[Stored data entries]

§

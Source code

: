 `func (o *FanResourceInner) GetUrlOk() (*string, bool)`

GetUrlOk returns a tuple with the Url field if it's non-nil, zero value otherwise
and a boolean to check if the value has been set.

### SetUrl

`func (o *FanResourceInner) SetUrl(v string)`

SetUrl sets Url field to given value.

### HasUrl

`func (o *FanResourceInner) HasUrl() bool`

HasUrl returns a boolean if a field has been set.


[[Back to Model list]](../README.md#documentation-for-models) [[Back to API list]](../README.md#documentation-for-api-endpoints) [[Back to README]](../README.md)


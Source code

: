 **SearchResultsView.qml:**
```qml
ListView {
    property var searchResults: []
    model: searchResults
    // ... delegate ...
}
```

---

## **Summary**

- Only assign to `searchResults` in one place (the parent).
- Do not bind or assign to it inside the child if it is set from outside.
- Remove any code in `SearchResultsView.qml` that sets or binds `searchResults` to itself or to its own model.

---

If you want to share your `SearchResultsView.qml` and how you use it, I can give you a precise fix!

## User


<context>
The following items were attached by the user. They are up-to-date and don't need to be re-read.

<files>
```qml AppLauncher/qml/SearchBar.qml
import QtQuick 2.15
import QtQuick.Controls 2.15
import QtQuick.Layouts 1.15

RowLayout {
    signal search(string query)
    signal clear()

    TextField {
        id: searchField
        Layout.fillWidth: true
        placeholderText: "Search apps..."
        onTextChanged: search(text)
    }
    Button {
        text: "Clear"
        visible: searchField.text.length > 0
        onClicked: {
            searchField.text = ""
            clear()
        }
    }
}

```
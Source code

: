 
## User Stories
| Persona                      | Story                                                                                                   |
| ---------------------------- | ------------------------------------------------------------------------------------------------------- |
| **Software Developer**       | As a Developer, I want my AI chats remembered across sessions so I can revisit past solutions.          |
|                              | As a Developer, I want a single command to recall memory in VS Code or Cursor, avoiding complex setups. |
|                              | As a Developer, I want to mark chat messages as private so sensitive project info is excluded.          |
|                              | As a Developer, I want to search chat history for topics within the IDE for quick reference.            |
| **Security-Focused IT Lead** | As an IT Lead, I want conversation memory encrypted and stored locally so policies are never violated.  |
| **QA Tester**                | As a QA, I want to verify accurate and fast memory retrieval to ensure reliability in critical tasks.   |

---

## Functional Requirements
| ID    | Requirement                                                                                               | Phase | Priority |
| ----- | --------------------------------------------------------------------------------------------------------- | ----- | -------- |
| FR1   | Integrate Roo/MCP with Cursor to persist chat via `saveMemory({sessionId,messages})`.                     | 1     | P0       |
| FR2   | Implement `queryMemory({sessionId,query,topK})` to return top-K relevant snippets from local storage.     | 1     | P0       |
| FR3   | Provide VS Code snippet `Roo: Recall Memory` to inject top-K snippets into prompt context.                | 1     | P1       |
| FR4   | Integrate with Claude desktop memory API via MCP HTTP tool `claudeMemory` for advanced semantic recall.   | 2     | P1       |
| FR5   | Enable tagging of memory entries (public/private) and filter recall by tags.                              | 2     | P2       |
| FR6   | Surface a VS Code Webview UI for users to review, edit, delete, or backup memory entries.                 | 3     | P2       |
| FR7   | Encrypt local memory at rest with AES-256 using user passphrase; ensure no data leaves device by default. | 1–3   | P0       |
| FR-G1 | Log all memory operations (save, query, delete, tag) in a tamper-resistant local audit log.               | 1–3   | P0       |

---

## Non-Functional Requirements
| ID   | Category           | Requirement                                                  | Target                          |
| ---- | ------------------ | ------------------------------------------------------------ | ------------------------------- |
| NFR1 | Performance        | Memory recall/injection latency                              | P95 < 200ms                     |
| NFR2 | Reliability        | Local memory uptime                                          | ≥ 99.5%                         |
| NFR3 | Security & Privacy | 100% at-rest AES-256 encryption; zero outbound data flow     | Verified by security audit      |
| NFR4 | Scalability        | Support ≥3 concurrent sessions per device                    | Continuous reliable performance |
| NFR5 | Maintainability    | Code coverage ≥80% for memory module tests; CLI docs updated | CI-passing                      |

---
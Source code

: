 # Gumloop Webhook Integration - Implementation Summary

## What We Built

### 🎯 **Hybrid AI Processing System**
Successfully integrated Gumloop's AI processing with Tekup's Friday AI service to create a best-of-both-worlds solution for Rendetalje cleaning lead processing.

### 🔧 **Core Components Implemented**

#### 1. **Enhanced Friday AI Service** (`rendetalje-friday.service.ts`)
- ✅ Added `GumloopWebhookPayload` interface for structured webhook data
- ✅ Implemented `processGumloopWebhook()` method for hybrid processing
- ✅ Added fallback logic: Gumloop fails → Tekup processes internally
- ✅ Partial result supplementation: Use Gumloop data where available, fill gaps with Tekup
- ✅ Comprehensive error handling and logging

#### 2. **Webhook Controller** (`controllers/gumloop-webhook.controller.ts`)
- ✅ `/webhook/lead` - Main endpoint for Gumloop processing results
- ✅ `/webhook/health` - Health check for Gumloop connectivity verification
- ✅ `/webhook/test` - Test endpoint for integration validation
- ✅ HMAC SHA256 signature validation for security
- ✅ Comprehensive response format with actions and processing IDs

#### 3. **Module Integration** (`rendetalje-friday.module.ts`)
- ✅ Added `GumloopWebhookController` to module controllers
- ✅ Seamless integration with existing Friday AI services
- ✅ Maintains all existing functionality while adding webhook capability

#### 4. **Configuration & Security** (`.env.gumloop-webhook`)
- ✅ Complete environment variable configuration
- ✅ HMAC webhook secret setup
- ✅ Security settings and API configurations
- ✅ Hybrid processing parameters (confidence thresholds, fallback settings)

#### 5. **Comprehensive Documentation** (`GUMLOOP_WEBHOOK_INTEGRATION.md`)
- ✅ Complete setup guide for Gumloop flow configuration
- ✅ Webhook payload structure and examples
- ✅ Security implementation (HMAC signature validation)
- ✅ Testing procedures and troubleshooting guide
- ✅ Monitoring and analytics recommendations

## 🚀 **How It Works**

§

- WHAT YOU SHOULD DO
Print the data above again, with nothing altered and nothing left out.

- EXERCISE OUTPUT
Source code

: `func (o *FanResourceInner) GetUrlOk() (*string, bool)`

GetUrlOk returns a tuple with the Url field if it's non-nil, zero value otherwise
and a boolean to check if the value has been set.

### SetUrl

`func (o *FanResourceInner) SetUrl(v string)`

SetUrl sets Url field to given value.

### HasUrl

`func (o *FanResourceInner) HasUrl() bool`

HasUrl returns a boolean if a field has been set.


[[Back to Model list]](../README.md#documentation-for-models) [[Back to API list]](../README.md#documentation-for-api-endpoints) [[Back to README]](../README.md)


Source code

: **SearchResultsView.qml:**
```qml
ListView {
    property var searchResults: []
    model: searchResults
    // ... delegate ...
}
```

---

## **Summary**

- Only assign to `searchResults` in one place (the parent).
- Do not bind or assign to it inside the child if it is set from outside.
- Remove any code in `SearchResultsView.qml` that sets or binds `searchResults` to itself or to its own model.

---

If you want to share your `SearchResultsView.qml` and how you use it, I can give you a precise fix!

## User


<context>
The following items were attached by the user. They are up-to-date and don't need to be re-read.

<files>
```qml AppLauncher/qml/SearchBar.qml
import QtQuick 2.15
import QtQuick.Controls 2.15
import QtQuick.Layouts 1.15

RowLayout {
    signal search(string query)
    signal clear()

    TextField {
        id: searchField
        Layout.fillWidth: true
        placeholderText: "Search apps..."
        onTextChanged: search(text)
    }
    Button {
        text: "Clear"
        visible: searchField.text.length > 0
        onClicked: {
            searchField.text = ""
            clear()
        }
    }
}

```
Source code

: 
## User Stories
| Persona                      | Story                                                                                                   |
| ---------------------------- | ------------------------------------------------------------------------------------------------------- |
| **Software Developer**       | As a Developer, I want my AI chats remembered across sessions so I can revisit past solutions.          |
|                              | As a Developer, I want a single command to recall memory in VS Code or Cursor, avoiding complex setups. |
|                              | As a Developer, I want to mark chat messages as private so sensitive project info is excluded.          |
|                              | As a Developer, I want to search chat history for topics within the IDE for quick reference.            |
| **Security-Focused IT Lead** | As an IT Lead, I want conversation memory encrypted and stored locally so policies are never violated.  |
| **QA Tester**                | As a QA, I want to verify accurate and fast memory retrieval to ensure reliability in critical tasks.   |

---

## Functional Requirements
| ID    | Requirement                                                                                               | Phase | Priority |
| ----- | --------------------------------------------------------------------------------------------------------- | ----- | -------- |
| FR1   | Integrate Roo/MCP with Cursor to persist chat via `saveMemory({sessionId,messages})`.                     | 1     | P0       |
| FR2   | Implement `queryMemory({sessionId,query,topK})` to return top-K relevant snippets from local storage.     | 1     | P0       |
| FR3   | Provide VS Code snippet `Roo: Recall Memory` to inject top-K snippets into prompt context.                | 1     | P1       |
| FR4   | Integrate with Claude desktop memory API via MCP HTTP tool `claudeMemory` for advanced semantic recall.   | 2     | P1       |
| FR5   | Enable tagging of memory entries (public/private) and filter recall by tags.                              | 2     | P2       |
| FR6   | Surface a VS Code Webview UI for users to review, edit, delete, or backup memory entries.                 | 3     | P2       |
| FR7   | Encrypt local memory at rest with AES-256 using user passphrase; ensure no data leaves device by default. | 1–3   | P0       |
| FR-G1 | Log all memory operations (save, query, delete, tag) in a tamper-resistant local audit log.               | 1–3   | P0       |

---

## Non-Functional Requirements
| ID   | Category           | Requirement                                                  | Target                          |
| ---- | ------------------ | ------------------------------------------------------------ | ------------------------------- |
| NFR1 | Performance        | Memory recall/injection latency                              | P95 < 200ms                     |
| NFR2 | Reliability        | Local memory uptime                                          | ≥ 99.5%                         |
| NFR3 | Security & Privacy | 100% at-rest AES-256 encryption; zero outbound data flow     | Verified by security audit      |
| NFR4 | Scalability        | Support ≥3 concurrent sessions per device                    | Continuous reliable performance |
| NFR5 | Maintainability    | Code coverage ≥80% for memory module tests; CLI docs updated | CI-passing                      |

---
Source code

: # Gumloop Webhook Integration - Implementation Summary

## What We Built

### 🎯 **Hybrid AI Processing System**
Successfully integrated Gumloop's AI processing with Tekup's Friday AI service to create a best-of-both-worlds solution for Rendetalje cleaning lead processing.

### 🔧 **Core Components Implemented**

#### 1. **Enhanced Friday AI Service** (`rendetalje-friday.service.ts`)
- ✅ Added `GumloopWebhookPayload` interface for structured webhook data
- ✅ Implemented `processGumloopWebhook()` method for hybrid processing
- ✅ Added fallback logic: Gumloop fails → Tekup processes internally
- ✅ Partial result supplementation: Use Gumloop data where available, fill gaps with Tekup
- ✅ Comprehensive error handling and logging

#### 2. **Webhook Controller** (`controllers/gumloop-webhook.controller.ts`)
- ✅ `/webhook/lead` - Main endpoint for Gumloop processing results
- ✅ `/webhook/health` - Health check for Gumloop connectivity verification
- ✅ `/webhook/test` - Test endpoint for integration validation
- ✅ HMAC SHA256 signature validation for security
- ✅ Comprehensive response format with actions and processing IDs

#### 3. **Module Integration** (`rendetalje-friday.module.ts`)
- ✅ Added `GumloopWebhookController` to module controllers
- ✅ Seamless integration with existing Friday AI services
- ✅ Maintains all existing functionality while adding webhook capability

#### 4. **Configuration & Security** (`.env.gumloop-webhook`)
- ✅ Complete environment variable configuration
- ✅ HMAC webhook secret setup
- ✅ Security settings and API configurations
- ✅ Hybrid processing parameters (confidence thresholds, fallback settings)

#### 5. **Comprehensive Documentation** (`GUMLOOP_WEBHOOK_INTEGRATION.md`)
- ✅ Complete setup guide for Gumloop flow configuration
- ✅ Webhook payload structure and examples
- ✅ Security implementation (HMAC signature validation)
- ✅ Testing procedures and troubleshooting guide
- ✅ Monitoring and analytics recommendations

## 🚀 **How It Works**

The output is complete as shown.